ACTIVITY> Leave out the pictures and transcribe the rest of the records exactly.

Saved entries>
===============

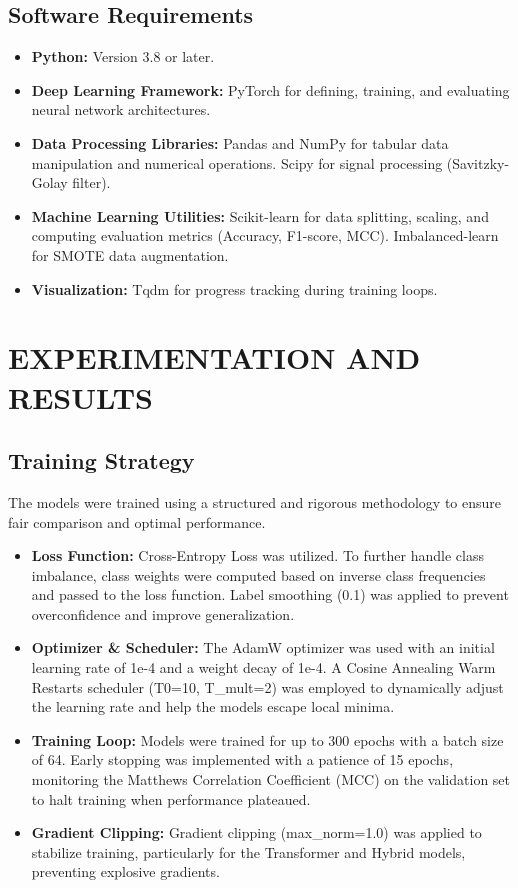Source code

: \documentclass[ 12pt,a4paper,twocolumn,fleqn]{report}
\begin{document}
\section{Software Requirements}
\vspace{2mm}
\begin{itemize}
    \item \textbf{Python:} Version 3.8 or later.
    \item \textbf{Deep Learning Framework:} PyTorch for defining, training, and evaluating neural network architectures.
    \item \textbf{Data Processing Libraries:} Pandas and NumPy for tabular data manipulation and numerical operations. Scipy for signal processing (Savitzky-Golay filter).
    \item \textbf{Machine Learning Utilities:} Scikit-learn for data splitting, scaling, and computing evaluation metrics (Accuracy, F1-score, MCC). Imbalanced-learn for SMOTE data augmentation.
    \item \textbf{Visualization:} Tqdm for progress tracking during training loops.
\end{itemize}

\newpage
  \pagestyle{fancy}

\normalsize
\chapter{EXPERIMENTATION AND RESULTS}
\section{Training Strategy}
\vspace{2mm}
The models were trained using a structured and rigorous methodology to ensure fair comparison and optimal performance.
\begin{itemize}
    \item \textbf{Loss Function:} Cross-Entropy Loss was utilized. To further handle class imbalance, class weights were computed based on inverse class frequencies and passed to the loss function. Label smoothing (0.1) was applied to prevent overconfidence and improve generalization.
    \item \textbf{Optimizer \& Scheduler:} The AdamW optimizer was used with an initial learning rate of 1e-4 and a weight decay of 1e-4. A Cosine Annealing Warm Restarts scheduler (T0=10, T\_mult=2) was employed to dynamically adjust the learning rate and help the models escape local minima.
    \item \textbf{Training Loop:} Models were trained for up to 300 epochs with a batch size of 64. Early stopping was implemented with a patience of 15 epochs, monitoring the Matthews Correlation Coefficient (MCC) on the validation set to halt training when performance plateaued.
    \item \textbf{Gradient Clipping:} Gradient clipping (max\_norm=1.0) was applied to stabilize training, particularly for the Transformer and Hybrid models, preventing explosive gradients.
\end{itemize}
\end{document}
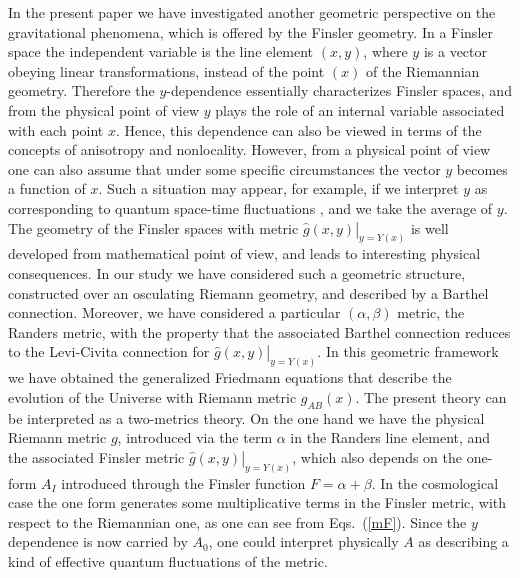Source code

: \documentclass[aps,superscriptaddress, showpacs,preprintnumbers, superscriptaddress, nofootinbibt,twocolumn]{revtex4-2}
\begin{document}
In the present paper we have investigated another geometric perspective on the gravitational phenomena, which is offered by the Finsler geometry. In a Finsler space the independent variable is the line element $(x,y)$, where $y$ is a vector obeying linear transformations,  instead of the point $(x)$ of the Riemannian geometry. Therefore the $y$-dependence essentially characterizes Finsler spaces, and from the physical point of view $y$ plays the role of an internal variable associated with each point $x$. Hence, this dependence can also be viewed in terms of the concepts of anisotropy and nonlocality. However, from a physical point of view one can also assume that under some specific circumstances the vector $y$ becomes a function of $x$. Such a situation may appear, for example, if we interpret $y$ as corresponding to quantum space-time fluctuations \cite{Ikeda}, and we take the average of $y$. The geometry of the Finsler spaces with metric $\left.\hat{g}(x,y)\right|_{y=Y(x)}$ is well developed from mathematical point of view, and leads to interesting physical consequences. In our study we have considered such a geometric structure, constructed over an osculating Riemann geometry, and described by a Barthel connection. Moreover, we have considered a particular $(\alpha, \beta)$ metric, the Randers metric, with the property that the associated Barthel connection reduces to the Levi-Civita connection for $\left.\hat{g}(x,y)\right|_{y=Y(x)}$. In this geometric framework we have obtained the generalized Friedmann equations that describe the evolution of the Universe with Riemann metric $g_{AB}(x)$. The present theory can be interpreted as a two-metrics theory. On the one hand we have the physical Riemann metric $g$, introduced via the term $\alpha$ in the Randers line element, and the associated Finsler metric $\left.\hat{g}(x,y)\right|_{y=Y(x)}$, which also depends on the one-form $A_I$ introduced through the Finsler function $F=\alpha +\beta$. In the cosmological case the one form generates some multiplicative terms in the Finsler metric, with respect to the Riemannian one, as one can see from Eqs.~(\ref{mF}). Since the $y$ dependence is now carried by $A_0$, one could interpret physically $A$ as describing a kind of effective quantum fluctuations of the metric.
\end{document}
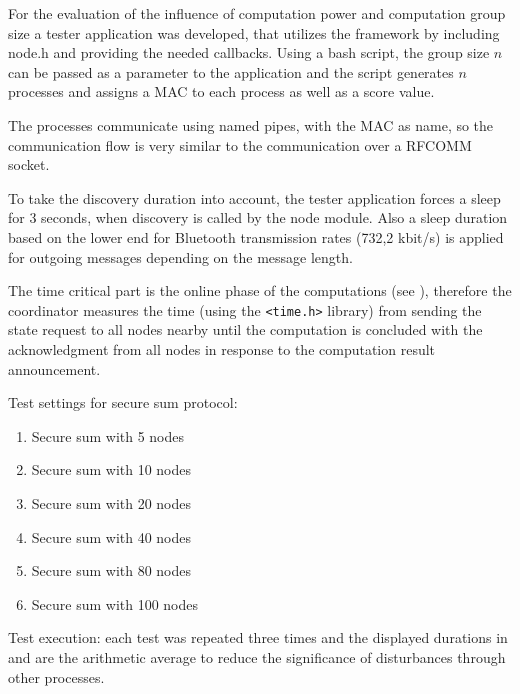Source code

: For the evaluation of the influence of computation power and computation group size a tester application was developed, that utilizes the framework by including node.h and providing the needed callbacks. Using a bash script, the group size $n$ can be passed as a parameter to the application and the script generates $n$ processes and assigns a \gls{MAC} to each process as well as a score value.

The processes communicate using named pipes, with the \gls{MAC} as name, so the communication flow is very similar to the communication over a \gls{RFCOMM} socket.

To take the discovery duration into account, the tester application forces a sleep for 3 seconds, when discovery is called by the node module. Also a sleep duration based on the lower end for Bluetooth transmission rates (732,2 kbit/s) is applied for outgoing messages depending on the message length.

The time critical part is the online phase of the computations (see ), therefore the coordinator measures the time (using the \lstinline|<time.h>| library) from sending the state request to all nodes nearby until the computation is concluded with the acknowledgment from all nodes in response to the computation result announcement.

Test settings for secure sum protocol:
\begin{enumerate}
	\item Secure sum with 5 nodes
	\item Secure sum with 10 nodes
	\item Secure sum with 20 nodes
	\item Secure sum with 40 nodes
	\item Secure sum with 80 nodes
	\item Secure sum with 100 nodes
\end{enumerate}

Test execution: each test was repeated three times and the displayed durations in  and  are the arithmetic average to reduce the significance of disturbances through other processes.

===============

RESULT BELOW>
Source code

: \documentclass[ 12pt,a4paper,twocolumn,fleqn]{report}
\begin{document}
\section{Software Requirements}
\vspace{2mm}
\begin{itemize}
    \item \textbf{Python:} Version 3.8 or later.
    \item \textbf{Deep Learning Framework:} PyTorch for defining, training, and evaluating neural network architectures.
    \item \textbf{Data Processing Libraries:} Pandas and NumPy for tabular data manipulation and numerical operations. Scipy for signal processing (Savitzky-Golay filter).
    \item \textbf{Machine Learning Utilities:} Scikit-learn for data splitting, scaling, and computing evaluation metrics (Accuracy, F1-score, MCC). Imbalanced-learn for SMOTE data augmentation.
    \item \textbf{Visualization:} Tqdm for progress tracking during training loops.
\end{itemize}

\newpage
  \pagestyle{fancy}

\normalsize
\chapter{EXPERIMENTATION AND RESULTS}
\section{Training Strategy}
\vspace{2mm}
The models were trained using a structured and rigorous methodology to ensure fair comparison and optimal performance.
\begin{itemize}
    \item \textbf{Loss Function:} Cross-Entropy Loss was utilized. To further handle class imbalance, class weights were computed based on inverse class frequencies and passed to the loss function. Label smoothing (0.1) was applied to prevent overconfidence and improve generalization.
    \item \textbf{Optimizer \& Scheduler:} The AdamW optimizer was used with an initial learning rate of 1e-4 and a weight decay of 1e-4. A Cosine Annealing Warm Restarts scheduler (T0=10, T\_mult=2) was employed to dynamically adjust the learning rate and help the models escape local minima.
    \item \textbf{Training Loop:} Models were trained for up to 300 epochs with a batch size of 64. Early stopping was implemented with a patience of 15 epochs, monitoring the Matthews Correlation Coefficient (MCC) on the validation set to halt training when performance plateaued.
    \item \textbf{Gradient Clipping:} Gradient clipping (max\_norm=1.0) was applied to stabilize training, particularly for the Transformer and Hybrid models, preventing explosive gradients.
\end{itemize}
\end{document}
Source code

: \documentclass[aps,superscriptaddress, showpacs,preprintnumbers, superscriptaddress, nofootinbibt,twocolumn]{revtex4-2}
\begin{document}
In the present paper we have investigated another geometric perspective on the gravitational phenomena, which is offered by the Finsler geometry. In a Finsler space the independent variable is the line element $(x,y)$, where $y$ is a vector obeying linear transformations,  instead of the point $(x)$ of the Riemannian geometry. Therefore the $y$-dependence essentially characterizes Finsler spaces, and from the physical point of view $y$ plays the role of an internal variable associated with each point $x$. Hence, this dependence can also be viewed in terms of the concepts of anisotropy and nonlocality. However, from a physical point of view one can also assume that under some specific circumstances the vector $y$ becomes a function of $x$. Such a situation may appear, for example, if we interpret $y$ as corresponding to quantum space-time fluctuations \cite{Ikeda}, and we take the average of $y$. The geometry of the Finsler spaces with metric $\left.\hat{g}(x,y)\right|_{y=Y(x)}$ is well developed from mathematical point of view, and leads to interesting physical consequences. In our study we have considered such a geometric structure, constructed over an osculating Riemann geometry, and described by a Barthel connection. Moreover, we have considered a particular $(\alpha, \beta)$ metric, the Randers metric, with the property that the associated Barthel connection reduces to the Levi-Civita connection for $\left.\hat{g}(x,y)\right|_{y=Y(x)}$. In this geometric framework we have obtained the generalized Friedmann equations that describe the evolution of the Universe with Riemann metric $g_{AB}(x)$. The present theory can be interpreted as a two-metrics theory. On the one hand we have the physical Riemann metric $g$, introduced via the term $\alpha$ in the Randers line element, and the associated Finsler metric $\left.\hat{g}(x,y)\right|_{y=Y(x)}$, which also depends on the one-form $A_I$ introduced through the Finsler function $F=\alpha +\beta$. In the cosmological case the one form generates some multiplicative terms in the Finsler metric, with respect to the Riemannian one, as one can see from Eqs.~(\ref{mF}). Since the $y$ dependence is now carried by $A_0$, one could interpret physically $A$ as describing a kind of effective quantum fluctuations of the metric.
\end{document}
Source code

: For the evaluation of the influence of computation power and computation group size a tester application was developed, that utilizes the framework by including node.h and providing the needed callbacks. Using a bash script, the group size $n$ can be passed as a parameter to the application and the script generates $n$ processes and assigns a \gls{MAC} to each process as well as a score value.

The processes communicate using named pipes, with the \gls{MAC} as name, so the communication flow is very similar to the communication over a \gls{RFCOMM} socket.

To take the discovery duration into account, the tester application forces a sleep for 3 seconds, when discovery is called by the node module. Also a sleep duration based on the lower end for Bluetooth transmission rates (732,2 kbit/s) is applied for outgoing messages depending on the message length.

The time critical part is the online phase of the computations (see ), therefore the coordinator measures the time (using the \lstinline|<time.h>| library) from sending the state request to all nodes nearby until the computation is concluded with the acknowledgment from all nodes in response to the computation result announcement.

Test settings for secure sum protocol:
\begin{enumerate}
	\item Secure sum with 5 nodes
	\item Secure sum with 10 nodes
	\item Secure sum with 20 nodes
	\item Secure sum with 40 nodes
	\item Secure sum with 80 nodes
	\item Secure sum with 100 nodes
\end{enumerate}

Test execution: each test was repeated three times and the displayed durations in  and  are the arithmetic average to reduce the significance of disturbances through other processes.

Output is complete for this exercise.